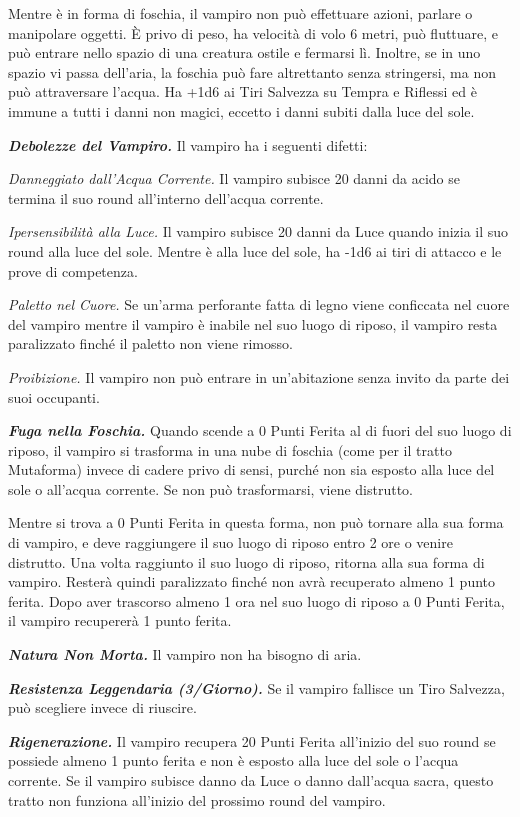 \begin{multicols}{2}
Mentre è in forma di foschia, il vampiro non può effettuare azioni, parlare o manipolare oggetti. È privo di peso, ha velocità di volo 6 metri, può fluttuare, e può entrare nello spazio di una creatura ostile e fermarsi lì. Inoltre, se in uno spazio vi passa dell'aria, la foschia può fare altrettanto senza stringersi, ma non può attraversare l'acqua. Ha +1d6 ai Tiri Salvezza su Tempra e Riflessi ed è immune a tutti i danni non magici, eccetto i danni subiti dalla luce del
sole.

\textit{\textbf{Debolezze del Vampiro.}} Il vampiro ha i seguenti difetti:

\textit{Danneggiato dall'Acqua Corrente.} Il vampiro subisce 20 danni da acido se termina il suo round all'interno dell'acqua corrente.

\textit{Ipersensibilità alla Luce.} Il vampiro subisce 20 danni da Luce quando inizia il suo round alla luce del sole. Mentre è alla luce del sole, ha -1d6 ai tiri di attacco e le prove di competenza.

\textit{Paletto nel Cuore.} Se un'arma perforante fatta di legno viene conficcata nel cuore del vampiro mentre il vampiro è inabile nel suo luogo di riposo, il vampiro resta paralizzato finché il paletto non viene rimosso.

\textit{Proibizione.} Il vampiro non può entrare in un'abitazione senza invito da parte dei suoi occupanti.

\textit{\textbf{Fuga nella Foschia.}} Quando scende a 0 Punti Ferita al di fuori del suo luogo di riposo, il vampiro si trasforma in una nube di foschia (come per il tratto Mutaforma) invece di cadere privo di sensi, purché non sia esposto alla luce del sole o all'acqua corrente. Se non può trasformarsi, viene distrutto.

Mentre si trova a 0 Punti Ferita in questa forma, non può tornare alla sua forma di vampiro, e deve raggiungere il suo luogo di riposo entro 2 ore o venire distrutto. Una volta raggiunto il suo luogo di riposo, ritorna alla sua forma di vampiro. Resterà quindi paralizzato finché non avrà recuperato almeno 1 punto ferita. Dopo aver trascorso almeno 1 ora nel suo luogo di riposo a 0 Punti Ferita, il vampiro recupererà 1 punto ferita.

\textit{\textbf{Natura Non Morta.}} Il vampiro non ha bisogno di aria.

\textit{\textbf{Resistenza Leggendaria (3/Giorno).}} Se il vampiro fallisce un Tiro Salvezza, può scegliere invece di riuscire.

\textit{\textbf{Rigenerazione.}} Il vampiro recupera 20 Punti Ferita all'inizio del suo round se possiede almeno 1 punto ferita e non è esposto alla luce del sole o l'acqua corrente. Se il vampiro subisce danno da Luce o danno dall'acqua sacra, questo tratto non funziona all'inizio del prossimo round del vampiro.


\end{multicols}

· · · ·

** ABOUT THIS TASK **
Write out exactly the lines of the entries above that run from the line containing "Mentre si trova" through the last line, including both.

** RESULT OF THE TASK **
Mentre si trova a 0 Punti Ferita in questa forma, non può tornare alla sua forma di vampiro, e deve raggiungere il suo luogo di riposo entro 2 ore o venire distrutto. Una volta raggiunto il suo luogo di riposo, ritorna alla sua forma di vampiro. Resterà quindi paralizzato finché non avrà recuperato almeno 1 punto ferita. Dopo aver trascorso almeno 1 ora nel suo luogo di riposo a 0 Punti Ferita, il vampiro recupererà 1 punto ferita.

\textit{\textbf{Natura Non Morta.}} Il vampiro non ha bisogno di aria.

\textit{\textbf{Resistenza Leggendaria (3/Giorno).}} Se il vampiro fallisce un Tiro Salvezza, può scegliere invece di riuscire.

\textit{\textbf{Rigenerazione.}} Il vampiro recupera 20 Punti Ferita all'inizio del suo round se possiede almeno 1 punto ferita e non è esposto alla luce del sole o l'acqua corrente. Se il vampiro subisce danno da Luce o danno dall'acqua sacra, questo tratto non funziona all'inizio del prossimo round del vampiro.


\end{multicols}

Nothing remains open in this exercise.